### TASK BRIEF:
Repeat the entries exactly as they stand.

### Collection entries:
_____
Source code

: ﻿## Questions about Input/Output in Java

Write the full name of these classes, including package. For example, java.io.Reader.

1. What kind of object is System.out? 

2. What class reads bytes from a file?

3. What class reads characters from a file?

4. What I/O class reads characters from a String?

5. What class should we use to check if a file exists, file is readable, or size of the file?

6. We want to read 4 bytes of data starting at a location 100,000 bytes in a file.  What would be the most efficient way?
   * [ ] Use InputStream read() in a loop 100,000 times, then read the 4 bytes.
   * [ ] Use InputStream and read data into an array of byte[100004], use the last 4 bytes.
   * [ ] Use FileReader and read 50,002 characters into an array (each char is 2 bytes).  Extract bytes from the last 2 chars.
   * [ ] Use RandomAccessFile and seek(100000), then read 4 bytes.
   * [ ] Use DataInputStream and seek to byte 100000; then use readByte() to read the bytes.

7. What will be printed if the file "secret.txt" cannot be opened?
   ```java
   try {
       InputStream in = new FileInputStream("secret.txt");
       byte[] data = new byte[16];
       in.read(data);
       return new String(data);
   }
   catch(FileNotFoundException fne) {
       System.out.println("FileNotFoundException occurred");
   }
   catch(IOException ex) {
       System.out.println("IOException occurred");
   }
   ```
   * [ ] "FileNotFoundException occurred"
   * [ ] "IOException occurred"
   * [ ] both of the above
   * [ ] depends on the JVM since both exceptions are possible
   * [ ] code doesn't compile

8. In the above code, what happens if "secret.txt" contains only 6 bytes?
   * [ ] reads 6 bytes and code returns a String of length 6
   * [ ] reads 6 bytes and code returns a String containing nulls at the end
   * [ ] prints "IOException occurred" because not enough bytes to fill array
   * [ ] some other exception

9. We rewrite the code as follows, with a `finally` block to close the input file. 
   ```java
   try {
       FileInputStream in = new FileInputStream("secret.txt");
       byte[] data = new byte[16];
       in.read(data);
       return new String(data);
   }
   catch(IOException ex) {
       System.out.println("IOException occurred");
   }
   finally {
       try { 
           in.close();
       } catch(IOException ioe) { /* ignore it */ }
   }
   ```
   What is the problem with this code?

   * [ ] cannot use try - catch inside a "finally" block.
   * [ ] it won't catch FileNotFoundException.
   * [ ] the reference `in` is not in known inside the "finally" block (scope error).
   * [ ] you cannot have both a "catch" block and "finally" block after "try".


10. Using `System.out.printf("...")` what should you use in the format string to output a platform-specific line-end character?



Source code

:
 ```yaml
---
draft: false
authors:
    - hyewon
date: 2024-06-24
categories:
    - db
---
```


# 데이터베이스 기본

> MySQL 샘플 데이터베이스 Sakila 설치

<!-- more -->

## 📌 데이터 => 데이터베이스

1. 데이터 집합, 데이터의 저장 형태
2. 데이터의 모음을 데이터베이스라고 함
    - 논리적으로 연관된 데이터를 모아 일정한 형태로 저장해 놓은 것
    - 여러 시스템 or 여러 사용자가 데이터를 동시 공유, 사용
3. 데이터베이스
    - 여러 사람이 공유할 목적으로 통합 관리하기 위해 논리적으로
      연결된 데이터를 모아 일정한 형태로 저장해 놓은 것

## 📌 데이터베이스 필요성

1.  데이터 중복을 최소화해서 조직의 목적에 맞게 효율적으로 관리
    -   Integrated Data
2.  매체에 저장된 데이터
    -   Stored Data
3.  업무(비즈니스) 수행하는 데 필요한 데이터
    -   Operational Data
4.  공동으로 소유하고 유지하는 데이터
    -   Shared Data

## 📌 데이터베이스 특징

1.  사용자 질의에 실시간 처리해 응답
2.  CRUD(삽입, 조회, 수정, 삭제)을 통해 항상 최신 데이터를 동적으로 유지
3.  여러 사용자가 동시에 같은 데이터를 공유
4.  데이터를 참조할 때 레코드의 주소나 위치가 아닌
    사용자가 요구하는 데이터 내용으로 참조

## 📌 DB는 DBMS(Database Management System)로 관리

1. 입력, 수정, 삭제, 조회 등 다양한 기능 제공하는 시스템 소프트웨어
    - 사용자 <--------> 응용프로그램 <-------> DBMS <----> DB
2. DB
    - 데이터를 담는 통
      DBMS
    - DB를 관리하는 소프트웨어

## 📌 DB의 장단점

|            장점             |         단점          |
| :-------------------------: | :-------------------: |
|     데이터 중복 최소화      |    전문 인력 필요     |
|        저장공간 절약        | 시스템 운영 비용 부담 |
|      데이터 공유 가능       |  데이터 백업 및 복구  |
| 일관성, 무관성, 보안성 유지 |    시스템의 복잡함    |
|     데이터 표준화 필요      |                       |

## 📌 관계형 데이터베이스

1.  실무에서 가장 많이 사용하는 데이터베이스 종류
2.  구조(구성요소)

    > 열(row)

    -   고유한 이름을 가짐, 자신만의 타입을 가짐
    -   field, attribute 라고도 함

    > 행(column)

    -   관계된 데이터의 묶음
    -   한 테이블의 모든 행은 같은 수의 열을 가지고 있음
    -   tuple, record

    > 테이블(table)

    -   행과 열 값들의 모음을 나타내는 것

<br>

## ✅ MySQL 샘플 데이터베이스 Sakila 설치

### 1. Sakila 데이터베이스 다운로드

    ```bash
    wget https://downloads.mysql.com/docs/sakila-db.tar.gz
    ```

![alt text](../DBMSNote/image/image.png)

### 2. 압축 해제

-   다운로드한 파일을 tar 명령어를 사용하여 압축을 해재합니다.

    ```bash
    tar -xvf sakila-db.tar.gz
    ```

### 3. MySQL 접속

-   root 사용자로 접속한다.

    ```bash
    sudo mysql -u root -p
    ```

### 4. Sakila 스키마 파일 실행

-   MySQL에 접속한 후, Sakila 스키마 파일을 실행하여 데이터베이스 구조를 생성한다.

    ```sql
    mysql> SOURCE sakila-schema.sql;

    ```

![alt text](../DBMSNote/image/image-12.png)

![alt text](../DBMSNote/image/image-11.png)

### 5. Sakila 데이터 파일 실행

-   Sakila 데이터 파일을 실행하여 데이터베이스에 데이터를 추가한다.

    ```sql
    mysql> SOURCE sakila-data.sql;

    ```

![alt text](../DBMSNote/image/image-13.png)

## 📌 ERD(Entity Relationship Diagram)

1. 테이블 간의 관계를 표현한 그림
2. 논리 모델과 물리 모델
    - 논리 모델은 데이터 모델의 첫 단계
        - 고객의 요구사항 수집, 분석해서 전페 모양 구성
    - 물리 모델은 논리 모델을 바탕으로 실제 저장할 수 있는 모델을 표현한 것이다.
_____
### WORKED SOLUTION:
Source code

: ﻿## Questions about Input/Output in Java

Write the full name of these classes, including package. For example, java.io.Reader.

1. What kind of object is System.out? 

2. What class reads bytes from a file?

3. What class reads characters from a file?

4. What I/O class reads characters from a String?

5. What class should we use to check if a file exists, file is readable, or size of the file?

6. We want to read 4 bytes of data starting at a location 100,000 bytes in a file.  What would be the most efficient way?
   * [ ] Use InputStream read() in a loop 100,000 times, then read the 4 bytes.
   * [ ] Use InputStream and read data into an array of byte[100004], use the last 4 bytes.
   * [ ] Use FileReader and read 50,002 characters into an array (each char is 2 bytes).  Extract bytes from the last 2 chars.
   * [ ] Use RandomAccessFile and seek(100000), then read 4 bytes.
   * [ ] Use DataInputStream and seek to byte 100000; then use readByte() to read the bytes.

7. What will be printed if the file "secret.txt" cannot be opened?
   ```java
   try {
       InputStream in = new FileInputStream("secret.txt");
       byte[] data = new byte[16];
       in.read(data);
       return new String(data);
   }
   catch(FileNotFoundException fne) {
       System.out.println("FileNotFoundException occurred");
   }
   catch(IOException ex) {
       System.out.println("IOException occurred");
   }
   ```
   * [ ] "FileNotFoundException occurred"
   * [ ] "IOException occurred"
   * [ ] both of the above
   * [ ] depends on the JVM since both exceptions are possible
   * [ ] code doesn't compile

8. In the above code, what happens if "secret.txt" contains only 6 bytes?
   * [ ] reads 6 bytes and code returns a String of length 6
   * [ ] reads 6 bytes and code returns a String containing nulls at the end
   * [ ] prints "IOException occurred" because not enough bytes to fill array
   * [ ] some other exception

9. We rewrite the code as follows, with a `finally` block to close the input file. 
   ```java
   try {
       FileInputStream in = new FileInputStream("secret.txt");
       byte[] data = new byte[16];
       in.read(data);
       return new String(data);
   }
   catch(IOException ex) {
       System.out.println("IOException occurred");
   }
   finally {
       try { 
           in.close();
       } catch(IOException ioe) { /* ignore it */ }
   }
   ```
   What is the problem with this code?

   * [ ] cannot use try - catch inside a "finally" block.
   * [ ] it won't catch FileNotFoundException.
   * [ ] the reference `in` is not in known inside the "finally" block (scope error).
   * [ ] you cannot have both a "catch" block and "finally" block after "try".


10. Using `System.out.printf("...")` what should you use in the format string to output a platform-specific line-end character?



Source code

:
 ```yaml
---
draft: false
authors:
    - hyewon
date: 2024-06-24
categories:
    - db
---
```


# 데이터베이스 기본

> MySQL 샘플 데이터베이스 Sakila 설치

<!-- more -->

## 📌 데이터 => 데이터베이스

1. 데이터 집합, 데이터의 저장 형태
2. 데이터의 모음을 데이터베이스라고 함
    - 논리적으로 연관된 데이터를 모아 일정한 형태로 저장해 놓은 것
    - 여러 시스템 or 여러 사용자가 데이터를 동시 공유, 사용
3. 데이터베이스
    - 여러 사람이 공유할 목적으로 통합 관리하기 위해 논리적으로
      연결된 데이터를 모아 일정한 형태로 저장해 놓은 것

## 📌 데이터베이스 필요성

1.  데이터 중복을 최소화해서 조직의 목적에 맞게 효율적으로 관리
    -   Integrated Data
2.  매체에 저장된 데이터
    -   Stored Data
3.  업무(비즈니스) 수행하는 데 필요한 데이터
    -   Operational Data
4.  공동으로 소유하고 유지하는 데이터
    -   Shared Data

## 📌 데이터베이스 특징

1.  사용자 질의에 실시간 처리해 응답
2.  CRUD(삽입, 조회, 수정, 삭제)을 통해 항상 최신 데이터를 동적으로 유지
3.  여러 사용자가 동시에 같은 데이터를 공유
4.  데이터를 참조할 때 레코드의 주소나 위치가 아닌
    사용자가 요구하는 데이터 내용으로 참조

## 📌 DB는 DBMS(Database Management System)로 관리

1. 입력, 수정, 삭제, 조회 등 다양한 기능 제공하는 시스템 소프트웨어
    - 사용자 <--------> 응용프로그램 <-------> DBMS <----> DB
2. DB
    - 데이터를 담는 통
      DBMS
    - DB를 관리하는 소프트웨어

## 📌 DB의 장단점

|            장점             |         단점          |
| :-------------------------: | :-------------------: |
|     데이터 중복 최소화      |    전문 인력 필요     |
|        저장공간 절약        | 시스템 운영 비용 부담 |
|      데이터 공유 가능       |  데이터 백업 및 복구  |
| 일관성, 무관성, 보안성 유지 |    시스템의 복잡함    |
|     데이터 표준화 필요      |                       |

## 📌 관계형 데이터베이스

1.  실무에서 가장 많이 사용하는 데이터베이스 종류
2.  구조(구성요소)

    > 열(row)

    -   고유한 이름을 가짐, 자신만의 타입을 가짐
    -   field, attribute 라고도 함

    > 행(column)

    -   관계된 데이터의 묶음
    -   한 테이블의 모든 행은 같은 수의 열을 가지고 있음
    -   tuple, record

    > 테이블(table)

    -   행과 열 값들의 모음을 나타내는 것

<br>

## ✅ MySQL 샘플 데이터베이스 Sakila 설치

### 1. Sakila 데이터베이스 다운로드

    ```bash
    wget https://downloads.mysql.com/docs/sakila-db.tar.gz
    ```

![alt text](../DBMSNote/image/image.png)

### 2. 압축 해제

-   다운로드한 파일을 tar 명령어를 사용하여 압축을 해재합니다.

    ```bash
    tar -xvf sakila-db.tar.gz
    ```

### 3. MySQL 접속

-   root 사용자로 접속한다.

    ```bash
    sudo mysql -u root -p
    ```

### 4. Sakila 스키마 파일 실행

-   MySQL에 접속한 후, Sakila 스키마 파일을 실행하여 데이터베이스 구조를 생성한다.

    ```sql
    mysql> SOURCE sakila-schema.sql;

    ```

![alt text](../DBMSNote/image/image-12.png)

![alt text](../DBMSNote/image/image-11.png)

### 5. Sakila 데이터 파일 실행

-   Sakila 데이터 파일을 실행하여 데이터베이스에 데이터를 추가한다.

    ```sql
    mysql> SOURCE sakila-data.sql;

    ```

![alt text](../DBMSNote/image/image-13.png)

## 📌 ERD(Entity Relationship Diagram)

1. 테이블 간의 관계를 표현한 그림
2. 논리 모델과 물리 모델
    - 논리 모델은 데이터 모델의 첫 단계
        - 고객의 요구사항 수집, 분석해서 전페 모양 구성
    - 물리 모델은 논리 모델을 바탕으로 실제 저장할 수 있는 모델을 표현한 것이다.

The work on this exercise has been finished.